Of course, if we are able to emulate a `PRODUCT()`

aggregate function, we’d love to turn it into a window function as well. This can be done simply by transforming each individual `SUM()`

into a window function:

WITH v(i, j) AS ( VALUES (1, 2), (2, -3), (3, 4), (4, -5), (5, 0), (6, 0) ) SELECT i, j, CASE WHEN SUM (CASE WHEN j = 0 THEN 1 END) OVER (ORDER BY i) > 0 THEN 0 WHEN SUM (CASE WHEN j < 0 THEN -1 END) OVER (ORDER BY i) % 2 < 0 THEN -1 ELSE 1 END * EXP(SUM(LN(ABS(NULLIF(j, 0)))) OVER (ORDER BY i)) multiplication FROM v;

The result is now:

i |j |multiplication | --|---|--------------------| 1 | 2 |2 | 2 |-3 |-6 | 3 | 4 |-23.999999999999993 | 4 |-5 |119.99999999999997 | 5 | 0 |0 | 6 | 1 |0 |

So cool! The cumulative product gets bigger and bigger until it hits he first zero, from then on it stays zero.

### jOOQ support

jOOQ 3.12 will support this as well and emulate it correctly on all databases:

https://github.com/jOOQ/jOOQ/issues/5939

### A note on Oracle performance

Do note that Oracle is very slow to calculate `LN(number_type)`

. It can be *MUCH* faster to calculate, instead `LN(binary_double_type)`

. An explicit type cast produced a 100x performance improvement in a simple test, documented here.

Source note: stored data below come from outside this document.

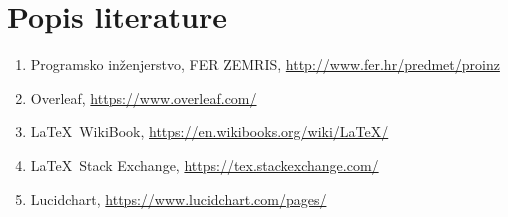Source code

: \chapter*{Popis literature}
	 	
		
		\begin{enumerate}
			
			
			\item  Programsko inženjerstvo, FER ZEMRIS, \url{http://www.fer.hr/predmet/proinz}
			
			\item  Overleaf,
			\url{https://www.overleaf.com/}
			
			\item  \LaTeX\ WikiBook,
			\url{https://en.wikibooks.org/wiki/LaTeX/}
			
			\item  \LaTeX\ Stack Exchange,
			\url{https://tex.stackexchange.com/}
			
			\item  Lucidchart,
			\url{https://www.lucidchart.com/pages/}
			
		\end{enumerate}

I discussed this in detail in two of my books many years ago. Here are the references:

Joe Celko’s SQL for Smarties: Advanced SQL Programming – Page 468

https://books.google.com/books?isbn=012800830X

Chapter 23.8.2 The PRD() Aggregate Function by Logarithms Roy Harvey, another SQL guru, found a different solution, which only someone old enough to remember slide rules and that we can multiply by …

Joe Celko’s Thinking in Sets: Auxiliary, Temporal, and Virtual …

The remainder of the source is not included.